White House Misleads Americans About the Impact of COVID Funds on College Enrollment

Earlier this month, the White House issued a press release regarding the publication of a Department of Education report which itemized the spending that took place during 2021 from the Higher Education Emergency Relief Fund (HEERF)—a pot of money legislatively set aside to stave off financial crisis in Higher Education during the COVID-induced disruptions. The Biden administration claimed the spending “kept millions of college students enrolled in school.” But unfortunately, the data published in the accompanying report doesn’t provide any evidence to support such an ambitious claim.

The report does indicate most of the colleges that received HEERF resources “[kept] students enrolled who were at risk of dropping out by providing financial support.” Also, it tells us that “institutions awarded $19.5 billion to students in the form of Emergency Financial Aid Grants to 12.7 million students” with the average award amounting to approximately $1,500.

In sum, millions of students received money. And colleges believe those resources did help some students stay enrolled who wouldn’t have otherwise.
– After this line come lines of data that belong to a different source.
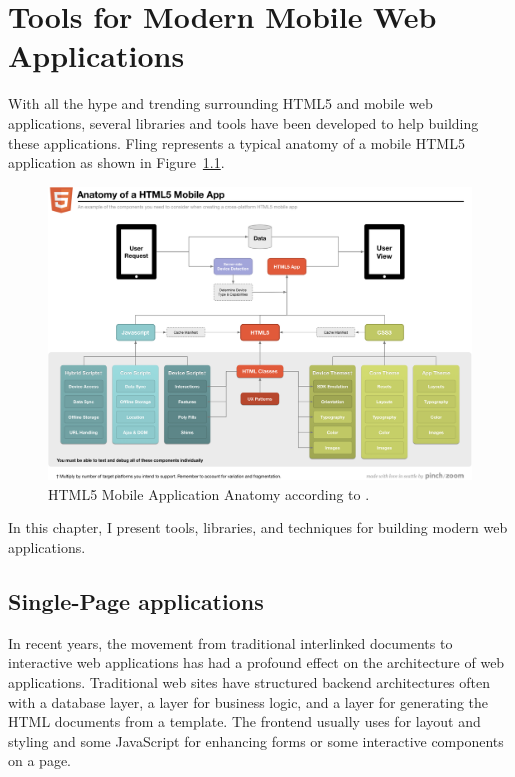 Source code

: \chapter{Tools for Modern Mobile Web Applications}
\label{chapter:tools-and-techniques}

With all the hype and trending surrounding HTML5 and mobile web
applications, several libraries and tools have been developed to help
building these applications. Fling \cite{fling2011anatomy} represents
a typical anatomy of a mobile HTML5 application as shown in
Figure~\ref{figure:anatomy-of-a-html5-mobile-app.png}.

\begin{figure}[ht]
  \includegraphics[width=\textwidth]{images/anatomy-of-a-html5-mobile-app.png}
  \caption{HTML5 Mobile Application Anatomy according to
    \cite{fling2011anatomy}.}
  \label{figure:anatomy-of-a-html5-mobile-app.png}
\end{figure}

In this chapter, I present tools, libraries, and techniques for
building modern web applications.

\section{Single-Page applications}
\label{section:single-page-applications}

In recent years, the movement from traditional interlinked documents
to interactive web applications has had a profound effect on the
architecture of web applications. Traditional web sites have
structured backend architectures often with a database layer, a layer
for business logic, and a layer for generating the HTML documents from
a template. The frontend usually uses  for layout and
styling and some JavaScript for enhancing forms or some interactive
components on a page.

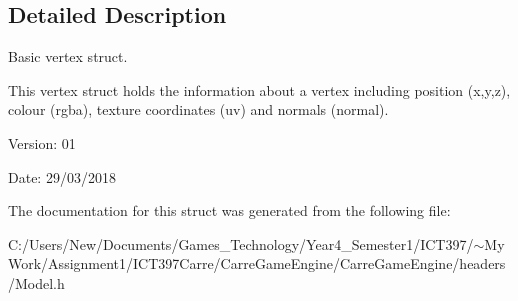 \subsection{Detailed Description}
Basic vertex struct. 

This vertex struct holds the information about a vertex including position (x,y,z), colour (rgba), texture coordinates (uv) and normals (normal).

\begin{Desc}
\item[Version:]01 \end{Desc}
\begin{Desc}
\item[Date:]29/03/2018 \end{Desc}


The documentation for this struct was generated from the following file:\begin{CompactItemize}
\item 
C:/Users/New/Documents/Games\_\-Technology/Year4\_\-Semester1/ICT397/$\sim$My Work/Assignment1/ICT397Carre/CarreGameEngine/CarreGameEngine/headers/Model.h\end{CompactItemize}
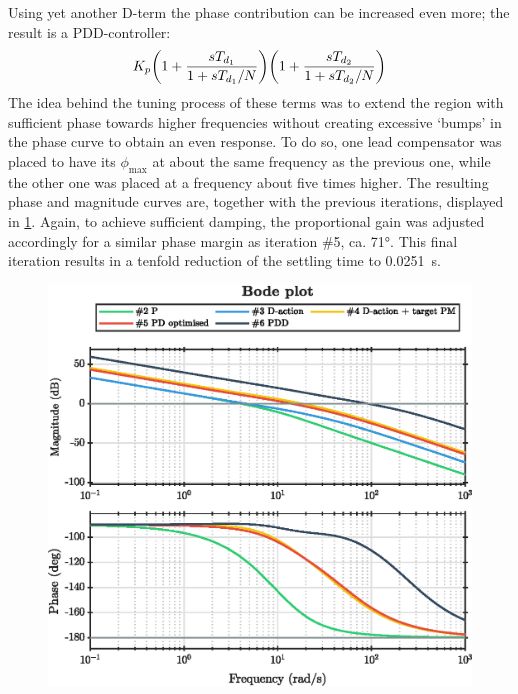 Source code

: Using yet another D-term the phase contribution can be increased even more; the result is a PDD-controller:
\begin{equation}
K_p \qty(1 + \frac{sT_{d_1}}{1 + sT_{d_1}/N})\qty(1 + \frac{sT_{d_2}}{1 + sT_{d_2}/N})
\label{eq:pdd}
\end{equation}
The idea behind the tuning process of these terms was to extend the region with sufficient phase towards higher frequencies without creating excessive `bumps' in the phase curve to obtain an even response. To do so, one lead compensator was placed to have its $\phi_\text{max}$ at about the same frequency as the previous one, while the other one was placed at a frequency about five times higher. The resulting phase and magnitude curves are, together with the previous iterations, displayed in \cref{fig:cont_controllers_bode}. Again, to achieve sufficient damping, the proportional gain was adjusted accordingly for a similar phase margin as iteration \#5, ca. \ang{71}. This final iteration results in a tenfold reduction of the settling time to \SI{0.0251}{\second}.
\begin{figure}[ht]
    \centering
    \includegraphics[]{media/q1/pd_controllers_bode.eps}
    \caption{}
    \label{fig:cont_controllers_bode}
\end{figure}
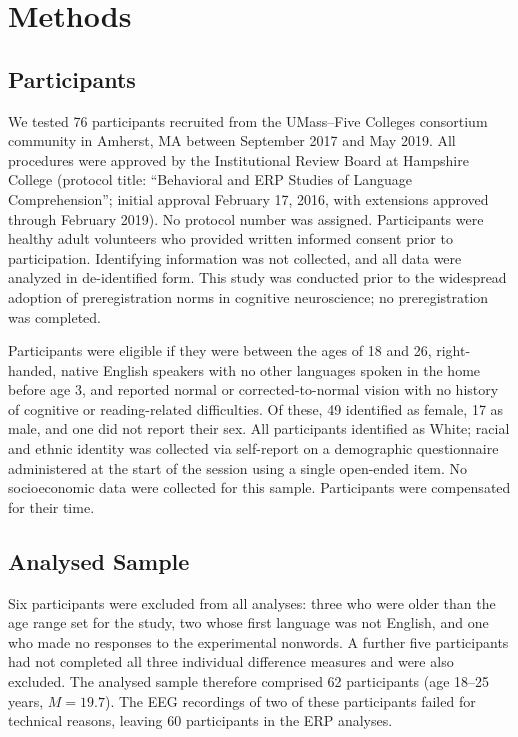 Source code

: \documentclass[utf8]{FrontiersinHarvard} %
\begin{document}
	
	\section{Methods}
	
	\subsection*{Participants}
	
	We tested 76 participants recruited from the UMass--Five Colleges consortium community in Amherst, MA between September 2017 and May 2019. All procedures were approved by the Institutional Review Board at Hampshire College (protocol title: ``Behavioral and ERP Studies of Language Comprehension''; initial approval February 17, 2016, with extensions approved through February 2019). No protocol number was assigned. Participants were healthy adult volunteers who provided written informed consent prior to participation. Identifying information was not collected, and all data were analyzed in de-identified form. This study was conducted prior to the widespread adoption of preregistration norms in cognitive neuroscience; no preregistration was completed.
	
	Participants were eligible if they were between the ages of 18 and 26, right-handed, native English speakers with no other languages spoken in the home before age 3, and reported normal or corrected-to-normal vision with no history of cognitive or reading-related difficulties. Of these, 49 identified as female, 17 as male, and one did not report their sex. All participants identified as White; racial and ethnic identity was collected via self-report on a demographic questionnaire administered at the start of the session using a single open-ended item. No socioeconomic data were collected for this sample. Participants were compensated for their time.
	
	\subsection{Analysed Sample}
	
	Six participants were excluded from all analyses: three who were older than the age range set for the study, two whose first language was not English, and one who made no responses to the experimental nonwords. A further five participants had not completed all three individual difference measures and were also excluded. The analysed sample therefore comprised 62 participants (age 18--25 years, $M = 19.7$). The EEG recordings of two of these participants failed for technical reasons, leaving 60 participants in the ERP analyses. 
	
\end{document}
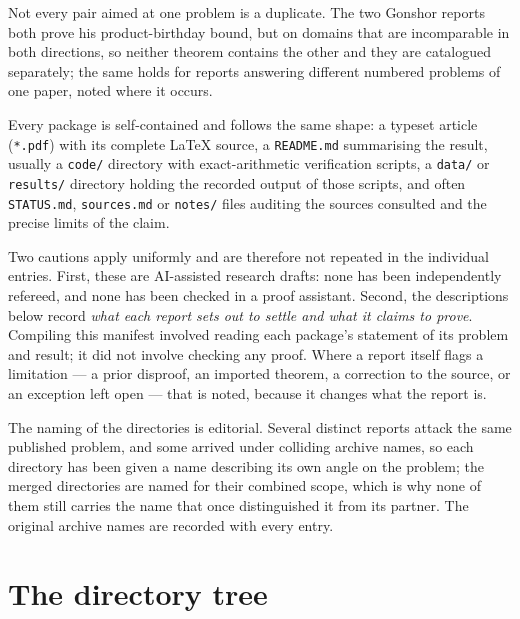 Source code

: \documentclass[11pt]{article}
\begin{document}
Not every pair aimed at one problem is a duplicate.  The two Gonshor
reports both prove his product-birthday bound, but on domains that are
incomparable in both directions, so neither theorem contains the other and they
are catalogued separately; the same holds for reports answering different numbered problems of
one paper, noted where it occurs.

Every package is self-contained and follows the same shape: a typeset article
(\texttt{*.pdf}) with its complete \LaTeX{} source, a \texttt{README.md}
summarising the result, usually a \texttt{code/} directory with exact-arithmetic
verification scripts, a \texttt{data/} or \texttt{results/} directory holding the
recorded output of those scripts, and often \texttt{STATUS.md},
\texttt{sources.md} or \texttt{notes/} files auditing the sources consulted and
the precise limits of the claim.

Two cautions apply uniformly and are therefore not repeated in the individual
entries.  First, these are AI-assisted research drafts: none has been
independently refereed, and none has been checked in a proof assistant.  Second,
the descriptions below record \emph{what each report sets out to settle and what
it claims to prove}.  Compiling this manifest involved reading each package's
statement of its problem and result; it did not involve checking any proof.
Where a report itself flags a limitation --- a prior disproof, an imported
theorem, a correction to the source, or an exception left open --- that is noted,
because it changes what the report is.

The naming of the directories is editorial.  Several distinct reports attack the
same published problem, and some arrived under colliding archive names, so each
directory has been given a name describing its own angle on the problem; the
merged directories are named for their combined scope, which is why none of them
still carries the name that once distinguished it from its partner.  The
original archive names are recorded with every entry.

\clearpage
\section{The directory tree}
\label{sec:tree}
\end{document}
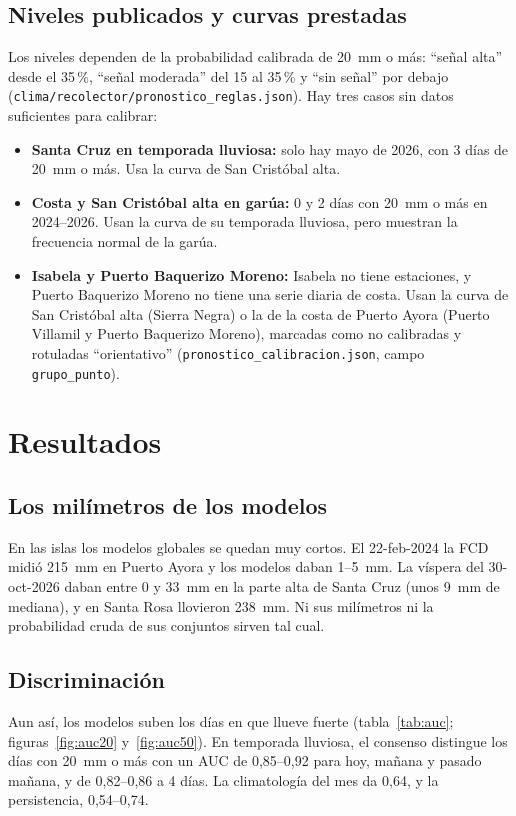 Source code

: \documentclass{sosg-informe}
\begin{document}
\subsection{Niveles publicados y curvas prestadas}
Los niveles dependen de la probabilidad calibrada de 20~mm o más: \enquote{señal alta} desde el 35\,\%, \enquote{señal moderada} del 15 al 35\,\% y \enquote{sin señal} por debajo (\texttt{clima/recolector/pronostico\_reglas.json}). Hay tres casos sin datos suficientes para calibrar:
\begin{itemize}
  \item \textbf{Santa Cruz en temporada lluviosa:} solo hay mayo de 2026, con 3 días de 20~mm o más. Usa la curva de San Cristóbal alta.
  \item \textbf{Costa y San Cristóbal alta en garúa:} 0 y 2 días con 20~mm o más en 2024--2026. Usan la curva de su temporada lluviosa, pero muestran la frecuencia normal de la garúa.
  \item \textbf{Isabela y Puerto Baquerizo Moreno:} Isabela no tiene estaciones, y Puerto Baquerizo Moreno no tiene una serie diaria de costa. Usan la curva de San Cristóbal alta (Sierra Negra) o la de la costa de Puerto Ayora (Puerto Villamil y Puerto Baquerizo Moreno), marcadas como no calibradas y rotuladas \enquote{orientativo} (\texttt{pronostico\_calibracion.json}, campo \texttt{grupo\_punto}).
\end{itemize}

\section{Resultados}

\subsection{Los milímetros de los modelos}
En las islas los modelos globales se quedan muy cortos. El 22-feb-2024 la FCD midió 215~mm en Puerto Ayora y los modelos daban 1--5~mm. La víspera del 30-oct-2026 daban entre 0 y 33~mm en la parte alta de Santa Cruz (unos 9~mm de mediana), y en Santa Rosa llovieron 238~mm. Ni sus milímetros ni la probabilidad cruda de sus conjuntos sirven tal cual.

\subsection{Discriminación}
Aun así, los modelos suben los días en que llueve fuerte (tabla~\ref{tab:auc}; figuras~\ref{fig:auc20} y~\ref{fig:auc50}). En temporada lluviosa, el consenso distingue los días con 20~mm o más con un AUC de 0,85--0,92 para hoy, mañana y pasado mañana, y de 0,82--0,86 a 4 días. La climatología del mes da 0,64, y la persistencia, 0,54--0,74.
\end{document}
That’s a far cry from the conclusions implied by the headline—that the spending from HEERF caused millions of students to stay in school.

This distinction may seem pedantic, but it’s not. It’s actually critically important and illustrates a frequent crux in policy discourse.

Many people, particularly those with leftward political leanings, have the tendency to believe that more spending will almost necessarily be better. It’s not a crazy notion, that spending and doing with good intentions will make good things happen. The problem is that it doesn’t always work that way. And when we apply rigorous methodology to examining exactly how spending does affect the outcomes we are trying to improve, we sometimes find that the spending does nothing at all.

One such example is President Obama’s signature efforts in education which pumped $7 billion into School Improvement Grants, a program intended to turn around the nation’s poorest performing schools. The premise, of course, was that with more funds these schools could fix what was broken and improve the outcomes they were delivering to students. But when the effort was evaluated, it turned out that the money didn’t do much of anything at all.  And when you consider that the money could have been spent elsewhere, it actually did harm relative to doing nothing at all.

I can’t venture a guess as to how effective the HEERF spending was in maintaining college enrollment during the COVID crisis. We won’t really know how effective—or wasteful—that spending was until an enterprising researcher finds a way to pin it down. But in the meantime, the White House should refrain from drawing unfounded conclusions and stick to the facts.